(Action item): Every line below from the one containing "- introduction to" through the one containing "relayed connections (3min)" must be transcribed exactly. Omit all lines outside that stretch.

*** Opening of Record excerpts ***

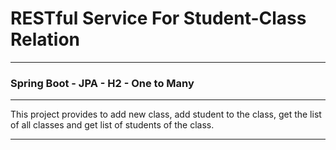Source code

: # RESTful Service For Student-Class Relation
___
### Spring Boot - JPA - H2 - One to Many

---
This project provides to add new class, add student to the class, get the list of all classes and get list of students of the class.
___

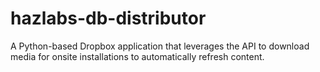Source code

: # hazlabs-db-distributor
A Python-based Dropbox application that leverages the API to download media for onsite installations to automatically refresh content.

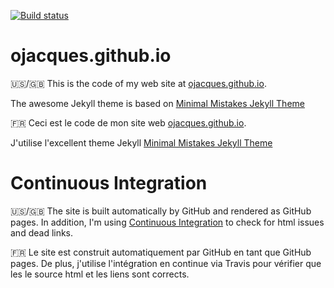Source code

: [![Build status](https://travis-ci.org/ojacques/ojacques.github.io.svg?branch=master)](https://travis-ci.org/ojacques/ojacques.github.io)

# ojacques.github.io

:us:/:gb:
This is the code of my web site at [ojacques.github.io](https://ojacques.github.io).

The awesome Jekyll theme is based on [Minimal Mistakes Jekyll Theme](https://mmistakes.github.io/minimal-mistakes/)

:fr:
Ceci est le code de mon site web [ojacques.github.io](https://ojacques.github.io).

J'utilise l'excellent theme Jekyll [Minimal Mistakes Jekyll Theme](https://mmistakes.github.io/minimal-mistakes/)

# Continuous Integration

:us:/:gb:
The site is built automatically by GitHub and rendered as  GitHub pages. In
addition, I'm using [Continuous
Integration](https://travis-ci.org/ojacques/ojacques.github.io) to check for
html issues and dead links.

:fr:
Le site est construit automatiquement par GitHub en tant que GitHub pages. De
plus, j'utilise l'intégration en continue via Travis pour vérifier que les  le
source html et les liens sont corrects.

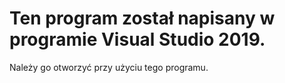 # Ten program został napisany w programie Visual Studio 2019.
Należy go otworzyć przy użyciu tego programu.
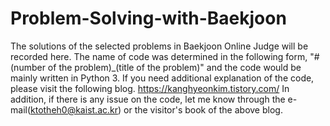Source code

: # Problem-Solving-with-Baekjoon
The solutions of the selected problems in Baekjoon Online Judge will be recorded here.
The name of code was determined in the following form, "#(number of the problem)_(title of the problem)" and the code would be mainly written in Python 3.
If you need additional explanation of the code, please visit the following blog. https://kanghyeonkim.tistory.com/
In addition, if there is any issue on the code, let me know through the e-mail(ktotheh0@kaist.ac.kr) or the visitor's book of the above blog.
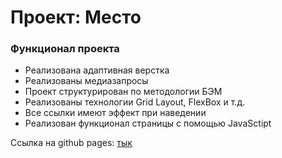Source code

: # Проект: Место

### Функционал проекта
* Реализована адаптивная верстка
* Реализованы медиазапросы
* Проект структурирован по методологии БЭМ
* Реализованы технологии Grid Layout, FlexBox и т.д.
* Все ссылки имеют эффект при наведении
* Реализован функционал страницы с помощью JavaSctipt

Ссылка на github pages: <a href="https://dmitrygrigorich.github.io/mesto-project/">тык</a>
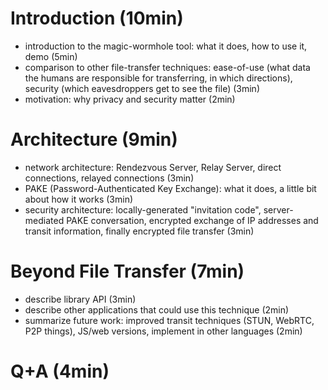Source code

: # Introduction (10min)

- introduction to the magic-wormhole tool: what it does, how to use it, demo
  (5min)
- comparison to other file-transfer techniques: ease-of-use (what data the
  humans are responsible for transferring, in which directions), security
  (which eavesdroppers get to see the file) (3min)
- motivation: why privacy and security matter (2min)

# Architecture (9min)
- network architecture: Rendezvous Server, Relay Server, direct connections,
  relayed connections (3min)
- PAKE (Password-Authenticated Key Exchange): what it does, a little bit
  about how it works (3min)
- security architecture: locally-generated "invitation code",
  server-mediated PAKE conversation, encrypted exchange of IP addresses and
  transit information, finally encrypted file transfer (3min)

# Beyond File Transfer (7min)

- describe library API (3min)
- describe other applications that could use this technique (2min)
- summarize future work: improved transit techniques (STUN, WebRTC, P2P
  things), JS/web versions, implement in other languages (2min)

# Q+A (4min)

*** Close of Record excerpts ***

(Solution):
- introduction to the magic-wormhole tool: what it does, how to use it, demo
  (5min)
- comparison to other file-transfer techniques: ease-of-use (what data the
  humans are responsible for transferring, in which directions), security
  (which eavesdroppers get to see the file) (3min)
- motivation: why privacy and security matter (2min)

# Architecture (9min)
- network architecture: Rendezvous Server, Relay Server, direct connections,
  relayed connections (3min)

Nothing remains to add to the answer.